**DATA SHOWN**:
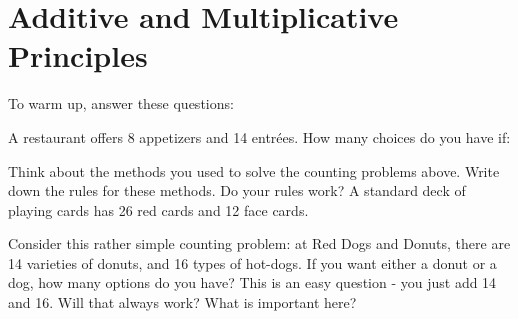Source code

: \documentclass[12pt]{article}
\begin{document}
\section{Additive and Multiplicative Principles}

\begin{activity}
To warm up, answer these questions:
\begin{questions}
\question A restaurant offers 8 appetizers and 14 entr\'ees.  How many choices do you have if:
\question Think about the methods you used to solve the counting problems above.  Write down the rules for these methods.
\question Do your rules work?  A standard deck of playing cards has 26 red cards and 12 face cards.

\end{questions}

\end{activity}


Consider this rather simple counting problem: at Red Dogs and Donuts, there are 14 varieties of donuts, and 16 types of hot-dogs.  If you want either a donut or a dog, how many options do you have?  This is an easy question - you just add 14 and 16.  Will that always work?  What is important here?
\end{document}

**YOUR TASK**: Give every entry again word for word; no images belong in the copy.

**ANSWER TO THE PROBLEM**:
Source code

: \documentclass[12pt]{article}
\begin{document}
\section{Additive and Multiplicative Principles}

\begin{activity}
To warm up, answer these questions:
\begin{questions}
\question A restaurant offers 8 appetizers and 14 entr\'ees.  How many choices do you have if:
\question Think about the methods you used to solve the counting problems above.  Write down the rules for these methods.
\question Do your rules work?  A standard deck of playing cards has 26 red cards and 12 face cards.

\end{questions}

\end{activity}


Consider this rather simple counting problem: at Red Dogs and Donuts, there are 14 varieties of donuts, and 16 types of hot-dogs.  If you want either a donut or a dog, how many options do you have?  This is an easy question - you just add 14 and 16.  Will that always work?  What is important here?
\end{document}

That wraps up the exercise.